Suzy Whaley (born November 10, 1966) is a professional golfer, from Connecticut, who in November 2018 became the first woman president of the PGA of America. In 2003, she became the first woman in 58 years to qualify for a PGA Tour event when she qualified for the 2003 Greater Hartford Open, after winning the 2002 Connecticut PGA Championship. She was also the first woman to win a PGA individual professional tournament. She is currently recognized by Golf for Women as a top 50 female instructor and is a board member and advisor for numerous organizations, including Golfer Girl Magazine. She is an LPGA Teaching and Club Professional (T&CP) member who played on the LPGA Tour in 1993.

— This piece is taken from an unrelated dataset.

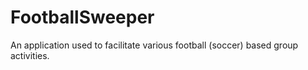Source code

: # FootballSweeper
An application used to facilitate various football (soccer) based group activities.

Whaley's achievement is questioned by some because the regional qualifying tournament she won, the 2002 Connecticut PGA Championship, which gained her a place in the Greater Hartford Open, was aided by her being allowed to play the course off tees 699 yards shorter than the men she competed against in that regional qualifying: she played 6,239 yards, while the men had to play 6,938 yards (a 10% shorter course).

This anomaly was addressed later by the PGA, under the "Whaley rule", introduced in 2003, which requires all entrants at qualifying tournaments, whether male or female, to play off the same tees.

In 2014, Whaley became the first female officer in the PGA, as PGA secretary.

Personal
While at University of North Carolina she played on their golf team. ESPN described her in 2003 as "a 36-year-old club pro who played briefly on the LPGA tour." At the time, her mother was her caddie.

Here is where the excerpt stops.